Friday 11 June 2010

The public cost of cuts

A letter from John Sharman, branch sec at Lincs County branch to his local paper.

 
 

I read with dismay the article in today's Echo about announced reductions to Council budgets ("Authorities are 'ready to play part" in £4 cuts"). Lincolnshire County Council alone has been told it will receive £4,200,000 less from the government this financial year.

 
 

And of course this is only the start. Pronouncements from the coalition government indicate that there will be massive cuts in public spending over the next few years. Not just local councils, but other public services, many of whom are already being squeezed, will be squeezed further and further. This week one national personnel body – hardly a home of left-wing agitation – predicted that 750,000 public service jobs will be lost over the next five years.

 
 

These savage public sector cuts will have a devastating effect on local economies. For example, Lincolnshire County Council spends the majority of its budget on purchasing, so as that spend reduces so does the income of its contractors. Allied to that, it is the county's largest employer, so a shrinking workforce means less personal spending on local goods and services. And so the vicious circle goes on, taking us back into the recession from which we are said to be emerging.

 
 

The people who will pay the highest price for public spending cuts are the public themselves. It beggars belief that government ministers can talk of spending cuts of 20% and yet say that they will protect "front line" services. Firstly, with cuts of that magnitude, such a proposition is self-evidently impossible. Secondly, it is a false assumption that "front line" services are somehow separate from the rest of an organization.

 
 

I'm no expert in military matters, but even to me it is obvious that an army (and the term front line is a military metaphor) is dependent for its fighting capacity on its support systems. Soldiers in a war cannot survive without transport, ammunition supplies, catering, medical back-up, and so on.

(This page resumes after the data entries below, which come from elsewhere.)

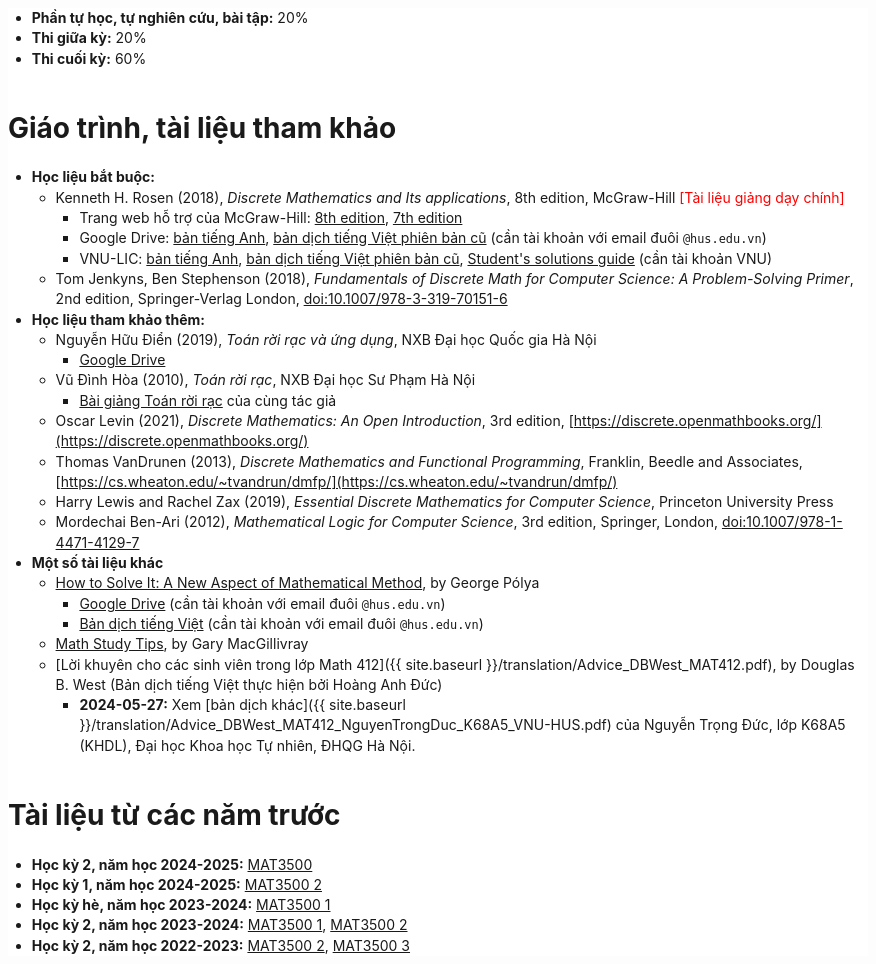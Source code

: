   * **Phần tự học, tự nghiên cứu, bài tập:** 20%
  * **Thi giữa kỳ:** 20%
  * **Thi cuối kỳ:** 60%

# Giáo trình, tài liệu tham khảo

* **Học liệu bắt buộc:**
  * Kenneth H. Rosen (2018), *Discrete Mathematics and Its applications*, 8th edition, McGraw-Hill <span style="color:red">[Tài liệu giảng dạy chính]</span>  
    * Trang web hỗ trợ của McGraw-Hill: [8th edition](https://highered.mheducation.com/sites/125967651x/information_center_view0/), [7th edition](https://highered.mheducation.com/sites/0073383090)
    * Google Drive: [bản tiếng Anh](https://drive.google.com/file/d/1ih0TbsAnGfU01spxlxdrxmhy2Fx1usxR/view?usp=sharing), [bản dịch tiếng Việt phiên bản cũ](https://drive.google.com/file/d/17BZhae7BeGvK1rI8ksjA8o4uZyLr-I_4/) (cần tài khoản với email đuôi `@hus.edu.vn`)
    * VNU-LIC: [bản tiếng Anh](https://bookworm.vnu.edu.vn/EDetail.aspx?id=96731), [bản dịch tiếng Việt phiên bản cũ](https://bookworm.vnu.edu.vn/EDetail.aspx?id=35151), [Student's solutions guide](https://bookworm.vnu.edu.vn/EDetail.aspx?id=49071) (cần tài khoản VNU)
  * Tom Jenkyns, Ben Stephenson (2018), *Fundamentals of Discrete Math for Computer Science: A Problem-Solving Primer*, 2nd edition, Springer-Verlag London, [doi:10.1007/978-3-319-70151-6](https://doi.org/10.1007/978-3-319-70151-6)
* **Học liệu tham khảo thêm:**
  * Nguyễn Hữu Điển (2019), *Toán rời rạc và ứng dụng*, NXB Đại học Quốc gia Hà Nội
    * [Google Drive](https://drive.google.com/file/d/1Nd7FPnn1y-h8WNio4ALidmHVpGZxbiPM/)
  * Vũ Đình Hòa (2010), *Toán rời rạc*, NXB Đại học Sư Phạm Hà Nội
    * [Bài giảng Toán rời rạc](http://fit.hnue.edu.vn/~hoavd/Bai%20giang/TRR.rar) của cùng tác giả
  * Oscar Levin (2021), *Discrete Mathematics: An Open Introduction*, 3rd edition, [https://discrete.openmathbooks.org/](https://discrete.openmathbooks.org/)
  * Thomas VanDrunen (2013), *Discrete Mathematics and Functional Programming*, Franklin, Beedle and Associates, [https://cs.wheaton.edu/~tvandrun/dmfp/](https://cs.wheaton.edu/~tvandrun/dmfp/)
  * Harry Lewis and Rachel Zax (2019), *Essential Discrete Mathematics for Computer Science*, Princeton University Press
  * Mordechai Ben-Ari (2012), *Mathematical Logic for Computer Science*, 3rd edition, Springer, London, [doi:10.1007/978-1-4471-4129-7](https://doi.org/10.1007/978-1-4471-4129-7)
* **Một số tài liệu khác**
  * [How to Solve It: A New Aspect of Mathematical Method](https://press.princeton.edu/books/paperback/9780691164076/how-to-solve-it), by George Pólya
    * [Google Drive](https://drive.google.com/file/d/1_4eB52t3KopsqN7Lsyc4eKDFSznKj2dJ/) (cần tài khoản với email đuôi `@hus.edu.vn`)
    * [Bản dịch tiếng Việt](https://drive.google.com/file/d/10G-nAp8DKAz2-uyU-_czNJws7y_jYVlo/) (cần tài khoản với email đuôi `@hus.edu.vn`)
  * [Math Study Tips](https://www.math.uvic.ca/faculty/gmacgill/Pointers2.pdf), by Gary MacGillivray
  * [Lời khuyên cho các sinh viên trong lớp Math 412]({{ site.baseurl }}/translation/Advice_DBWest_MAT412.pdf), by Douglas B. West (Bản dịch tiếng Việt thực hiện bởi Hoàng Anh Đức)
    * **2024-05-27:** Xem [bản dịch khác]({{ site.baseurl }}/translation/Advice_DBWest_MAT412_NguyenTrongDuc_K68A5_VNU-HUS.pdf) của Nguyễn Trọng Đức, lớp K68A5 (KHDL), Đại học Khoa học Tự nhiên, ĐHQG Hà Nội.

# Tài liệu từ các năm trước

* **Học kỳ 2, năm học 2024-2025:** [MAT3500](https://hoanganhduc.github.io/teaching/VNU-HUS/2025/spring/MAT3500/)
* **Học kỳ 1, năm học 2024-2025:** [MAT3500 2](https://hoanganhduc.github.io/teaching/VNU-HUS/2024/winter/MAT3500-2/)
* **Học kỳ hè, năm học 2023-2024:** [MAT3500 1](https://hoanganhduc.github.io/teaching/VNU-HUS/2024/summer/MAT3500/)
* **Học kỳ 2, năm học 2023-2024:** [MAT3500 1](https://hoanganhduc.github.io/teaching/VNU-HUS/2024/MAT3500-1/), [MAT3500 2](https://hoanganhduc.github.io/teaching/VNU-HUS/2024/MAT3500-2/)
* **Học kỳ 2, năm học 2022-2023:** [MAT3500 2](https://hoanganhduc.github.io/teaching/VNU-HUS/2023/MAT3500-2), [MAT3500 3](https://hoanganhduc.github.io/teaching/VNU-HUS/2023/MAT3500-3)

The situation is no different for those caring for the elderly, educating children, keeping the highways safe – and all the other services that local councils provide.

 
 

There is no way in which members of the public will not be hit hard by public spending cuts. Services that today we take for granted as part of the fabric of our society will disappear.

 
 

And let's remember where all this started: with the greed of the global finance industry. I cannot believe it is right that the price for bankers' mistakes should be paid by public servants. Pay in local government starts at £6.31 an hour (frozen this year, and it would seem for some time to come), hardly a comparison with city bonuses. Nor do I believe that price should be paid by the people of Lincolnshire being deprived of the services they deserve.